Lawina Wspomnień Mordercy

1.3K 99 19
                                    


Już po kilku minutach oddalili się od drugiej dwójki zagarniając dla siebie całą wolną przestrzeń. Walczyli na rodowe techniki natury ognia, shurikenjutsu oraz nieustanie walczyli potęgami swoich dojutsu. Teren ich walk nieustannie się zmieniał, bo jak inaczej mogłaby wyglądać walka dwóch osób z tak wielką siłą? Z tak potężnymi chakrami? Sasuke zaklął głośno gdy tylko uświadomił sobie, że nawet teraz, po tak długim treningu ciągle przegrywał z bratem w genjutsu, ale Itachi zawsze był lepszy od niego, począwszy od chwili gdy ojciec przekazał mu technikę wielkiej kuli ognia. 

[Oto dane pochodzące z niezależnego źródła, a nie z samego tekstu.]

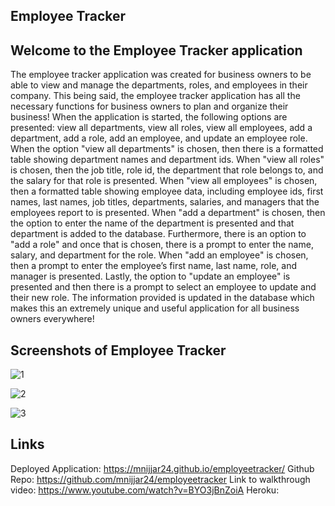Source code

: ## Employee Tracker

## Welcome to the Employee Tracker application

The employee tracker application was created for business owners to be able to view and manage the departments, roles, and employees in their company. This being said, the employee tracker application has all the necessary functions for business owners to plan and organize their business! When the application is started, the following options are presented: view all departments, view all roles, view all employees, add a department, add a role, add an employee, and update an employee role. When the option "view all departments" is chosen, then there is a formatted table showing department names and department ids. When "view all roles" is chosen, then the job title, role id, the department that role belongs to, and the salary for that role is presented. When "view all employees" is chosen, then a formatted table showing employee data, including employee ids, first names, last names, job titles, departments, salaries, and managers that the employees report to is presented. When "add a department" is chosen, then the option to enter the name of the department is presented and that department is added to the database. Furthermore, there is an option to "add a role" and once that is chosen, there is a prompt to enter the name, salary, and department for the role. When "add an employee" is chosen, then a prompt to enter the employee’s first name, last name, role, and manager is presented. Lastly, the option to "update an employee" is presented and then there is a prompt to select an employee to update and their new role. The information provided is updated in the database which makes this an extremely unique and useful application for all business owners everywhere!

## Screenshots of Employee Tracker

![1](https://user-images.githubusercontent.com/87215165/149254018-ce6ecd32-b1eb-49c5-ac1d-59a0907e4b1b.png)

![2](https://user-images.githubusercontent.com/87215165/149254033-c3e6d395-f96d-4866-b7d2-7c2424d5394f.png)

![3](https://user-images.githubusercontent.com/87215165/149254036-246c9d66-adec-4fed-a3f5-632bc732ef3f.png)


## Links
Deployed Application: https://mnijjar24.github.io/employeetracker/ 
Github Repo: https://github.com/mnijjar24/employeetracker 
Link to walkthrough video: https://www.youtube.com/watch?v=BYO3jBnZoiA
Heroku:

Świat nie był już realny co tylko potwierdził starszy Uchiha rozpływając się w stado kruków, a jednak młodszy po raz pierwszy od tak dawna usłyszał jego głos, pełen dziwnego bólu i smutku, nie różnił się zbyt wiele od głosu, który pamiętał z dzieciństwa, od głosu który mówił mu dobranoc, od głosu który zawsze odprawiał go z kwitkiem, od głosu po którym zawsze uderzano go w czoło.

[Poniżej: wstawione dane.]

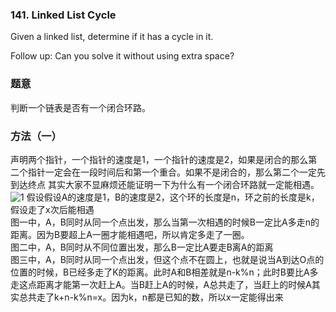 ### 141\. Linked List Cycle

Given a linked list, determine if it has a cycle in it.

Follow up:
Can you solve it without using extra space?

### 题意
判断一个链表是否有一个闭合环路。

### 方法（一）
声明两个指针，一个指针的速度是1，一个指针的速度是2，如果是闭合的那么第二个指针一定会在一段时间后和第一个重合。如果不是闭合的，那么第二个一定先到达终点
其实大家不显麻烦还能证明一下为什么有一个闭合环路就一定能相遇。
![1](https://github.com/fa-ge/leetcodeAlgorithms/blob/master/141-Linked-List-Cycle/1.png)
假设假设A的速度是1，B的速度是2，这个环的长度是n，环之前的长度是k，假设走了x次后能相遇  
图一中，A，B同时从同一个点出发，那么当第一次相遇的时候B一定比A多走n的距离。因为B要超上A一圈才能相遇吧，所以肯定多走了一圈。  
图二中，A，B同时从不同位置出发，那么B一定比A要走B离A的距离  
图三中，A，B同时从同一个点出发，但这个点不在圆上，也就是说当A到达O点的位置的时候，B已经多走了K的距离。此时A和B相差就是n-k%n；此时B要比A多走这点距离才能第一次赶上A。当B赶上A的时候，A总共走了，当赶上的时候A其实总共走了k+n-k%n=x。因为k，n都是已知的数，所以x一定能得出来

- Wyrosłeś Sasuke. - Powiedział cicho pojawiając się przed nim. - Nie mam już zbyt wiele czasu, dlatego musisz poznać prawdę. - Na jego wargach zatańczył słaby uśmiech. Wreszcie mógł to zakończyć, bezsensowną walkę, której nigdy tak naprawdę nie chciał.

***

Mały chłopiec przebiegał przez ziemie pełne zmasakrowanych ciał, trupów ludzi walczących w bezsensownej wojnie. O władze, o autorytet, o tereny i dobra. Wtedy zauważył coś, ruch, jeden z tych shinobi się ruszał, dlatego Itachi podbiegł do niego z wodą, on miał jeszcze szansę przeżyć. Mężczyzna widząc jednak, że chłopiec posiada narzędzia ninja podniósł się natychmiast i zasadził się na niego z kunaiem. Mały Uchiha nawet nie zauważył gdy jego ręka chwyciła za broń zabijając rannego prostym cięciem w szyje.

- Ojcze, dlaczego ten shinobi chciał mnie zabić? - Zapytał ojca który również był na miejscu, patrzył z obojętnością na człowieka, który prawie zabił mu dziecko. - Nie zrobiłem mu nic złego.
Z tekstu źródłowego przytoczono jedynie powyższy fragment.